Tuesday, February 8, 2011
Things People Do In Rhode Island
- Leave Rhode Island - Any visit to Rhode Island would not be complete without leaving. What's more, because of its size, leaving the state can become an activity in and of itself. Come up with some creative ways to leave Rhode Island, like riding a bike or walking or tripping over something.
- Befriend a Rhode Islander - Do your part to foster interstate friendship! Befriending a Rhode Islander can be a rewarding experience. Or it could just be lame. Remember, the guys from Dumb & Dumber were from Providence.
- Admire the Official State Name - Rhode Island is known officially as the "State of Rhode Island and Providence Plantations". While the average American may be tempted to relate the name "Providence Plantation" with the institution of slavery, this is apparently not so in Rhode Island. The real reason is much more boring. In any case, be sure to admire the longest official name of any state in the union (35 letters!).

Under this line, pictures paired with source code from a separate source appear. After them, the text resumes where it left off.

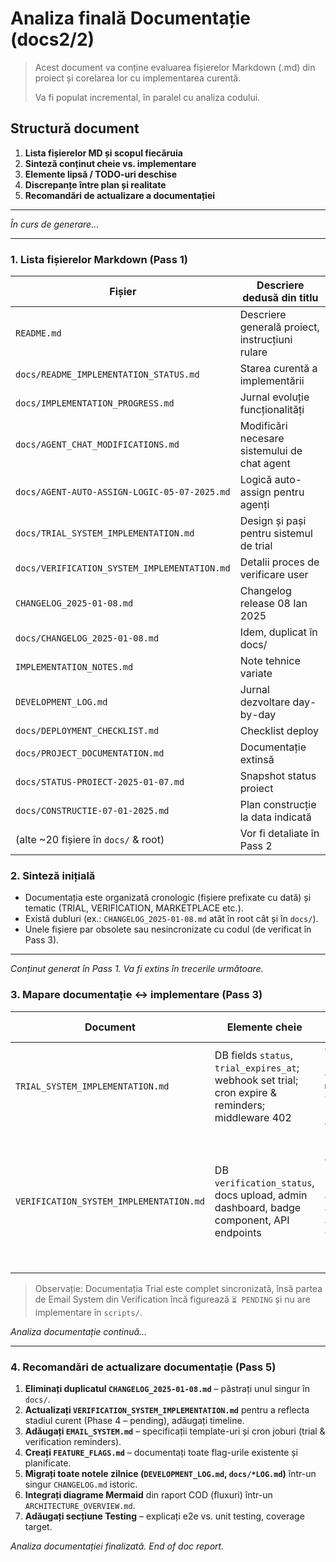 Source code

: # Analiza finală Documentație (docs2/2)

> Acest document va conține evaluarea fișierelor Markdown (.md) din proiect și corelarea lor cu implementarea curentă.
>
> Va fi populat incremental, în paralel cu analiza codului.

## Structură document

1. **Lista fișierelor MD și scopul fiecăruia**  
2. **Sinteză conținut cheie vs. implementare**  
3. **Elemente lipsă / TODO-uri deschise**  
4. **Discrepanțe între plan și realitate**  
5. **Recomandări de actualizare a documentației**  

---

_În curs de generare..._

---

### 1. Lista fișierelor Markdown (Pass 1)

| Fișier | Descriere dedusă din titlu |
|--------|-----------------------------|
| `README.md` | Descriere generală proiect, instrucțiuni rulare |
| `docs/README_IMPLEMENTATION_STATUS.md` | Starea curentă a implementării |
| `docs/IMPLEMENTATION_PROGRESS.md` | Jurnal evoluție funcționalități |
| `docs/AGENT_CHAT_MODIFICATIONS.md` | Modificări necesare sistemului de chat agent |
| `docs/AGENT-AUTO-ASSIGN-LOGIC-05-07-2025.md` | Logică auto-assign pentru agenți |
| `docs/TRIAL_SYSTEM_IMPLEMENTATION.md` | Design și pași pentru sistemul de trial |
| `docs/VERIFICATION_SYSTEM_IMPLEMENTATION.md` | Detalii proces de verificare user |
| `CHANGELOG_2025-01-08.md` | Changelog release 08 Ian 2025 |
| `docs/CHANGELOG_2025-01-08.md` | Idem, duplicat în docs/ |
| `IMPLEMENTATION_NOTES.md` | Note tehnice variate |
| `DEVELOPMENT_LOG.md` | Jurnal dezvoltare day-by-day |
| `docs/DEPLOYMENT_CHECKLIST.md` | Checklist deploy |
| `docs/PROJECT_DOCUMENTATION.md` | Documentație extinsă |
| `docs/STATUS-PROIECT-2025-01-07.md` | Snapshot status proiect |
| `docs/CONSTRUCTIE-07-01-2025.md` | Plan construcție la data indicată |
| (alte ~20 fișiere în `docs/` & root) | Vor fi detaliate în Pass 2 |

### 2. Sinteză inițială

- Documentația este organizată cronologic (fișiere prefixate cu dată) și tematic (TRIAL, VERIFICATION, MARKETPLACE etc.).
- Există dubluri (ex.: `CHANGELOG_2025-01-08.md` atât în root cât și în `docs/`).
- Unele fișiere par obsolete sau nesincronizate cu codul (de verificat în Pass 3).

---

_Conținut generat în Pass 1. Va fi extins în trecerile următoare._ 

### 3. Mapare documentație ↔ implementare (Pass 3)

| Document | Elemente cheie | Fișiere cod aferente | Status implementare |
|----------|----------------|----------------------|---------------------|
| `TRIAL_SYSTEM_IMPLEMENTATION.md` | DB fields `status`, `trial_expires_at`; webhook set trial; cron expire & reminders; middleware 402 | `database/migrations/2025-07-10_add_trial.sql`, `app/api/webhooks/clerk/route.ts`, `middleware.ts`, `scripts/expire-trials.ts`, `scripts/trial-reminders.ts`, `lib/email.ts`, `e2e/trial.spec.ts`, `TrialBanner.tsx` | ✅ reflectat integral în cod |
| `VERIFICATION_SYSTEM_IMPLEMENTATION.md` | DB `verification_status`, docs upload, admin dashboard, badge component, API endpoints | `database/migrations/*verification* (missing)`, `components/VerificationBadge.tsx`, `app/api/verification/route.ts`, `app/api/admin/verification/*`, `app/settings/verification/page.tsx`, `app/admin/verifications/page.tsx` (missing) | Parțial implementat – badge & upload existențe, admin dashboard incomplet; email reminders PENDING |

> Observație: Documentația Trial este complet sincronizată, însă partea de Email System din Verification încă figurează `⏳ PENDING` și nu are implementare în `scripts/`.

_Analiza documentație continuă…_ 

---

### 4. Recomandări de actualizare documentație (Pass 5)

1. **Eliminați duplicatul `CHANGELOG_2025-01-08.md`** – păstrați unul singur în `docs/`.
2. **Actualizați `VERIFICATION_SYSTEM_IMPLEMENTATION.md`** pentru a reflecta stadiul curent (Phase 4 – pending), adăugați timeline.
3. **Adăugați `EMAIL_SYSTEM.md`** – specificații template-uri și cron joburi (trial & verification reminders).
4. **Creați `FEATURE_FLAGS.md`** – documentați toate flag-urile existente și planificate.
5. **Migrați toate notele zilnice (`DEVELOPMENT_LOG.md`, `docs/*LOG.md`)** într-un singur `CHANGELOG.md` istoric.
6. **Integrați diagrame Mermaid** din raport COD (fluxuri) într-un `ARCHITECTURE_OVERVIEW.md`.
7. **Adăugați secțiune Testing** – explicați e2e vs. unit testing, coverage target.

_Analiza documentației finalizată. End of doc report._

- Go to the Seashore - Wherever land ends (which is, in Rhode Island, everywhere) the sea begins! Fun things to do at the seashore include building a sand castle, poking mollusks, and discovering dead bodies dumped into the ocean by gangsters. Fun!
Monday, February 7, 2011
How To Love Like A Frenchman
Frenchmen are known the world over for their delicate passion and steamy romance. Their techniques are subtle, yet effective, and many have attempted to emulate the exploits of these legendary lovers. Indeed, there are few women walking the streets able to resist the smoldering stare of a Frenchman in heat.
- Mustache - If you are able, grow a mustache. A simple pencil-thin tickler on the upper lip adds much to your mystique. While many may be fond of a more comprehensive style of facial hair, the lightly curled mustache is a staple of the French lover, a powerful symbol of romantic intent. If worn properly, the mustache can speak in entire sentences, perhaps even paragraphs. A simple twitch on the right side of the mustache, for example, communicates a single, clear message: "Put down the baguette and take off the brassiere."
- Accent - Almost as important as the mustache, a proper French accent signals your intentions as a lover of the highest caliber. One must be careful, however, to cultivate the proper form of the French accent. There is a fine line between speaking French, speaking French-accented English, and being a French-Canadian. French is the language of love, a swooping song of desire laced with candlelight and cheese. French-accented English suggests a more casual, flirty take on the standard French, suggesting that one might be French, but also down to party. The French-Canadian accent suggests nothing romantic at all. Instead of inspiring feelings of unfettered lust, the French-Canadian accent suggests to your beloved that you have spent many months previous in the wilderness with other men, trapping beaver. And while trapping beaver may very well be your aim, the French-Canadian accent is not the accent to get you there. Wrong kind of beaver.
- Cheese - Also, candles. Fine wine. A red-and-white checkered picnic blanket. A barn. The key here is atmosphere and good judgement. By atmosphere, I mean creating an environment in which every feature is unmistakably designed to further the aims of romance. By good judgement, I mean not burning down the barn with the candle.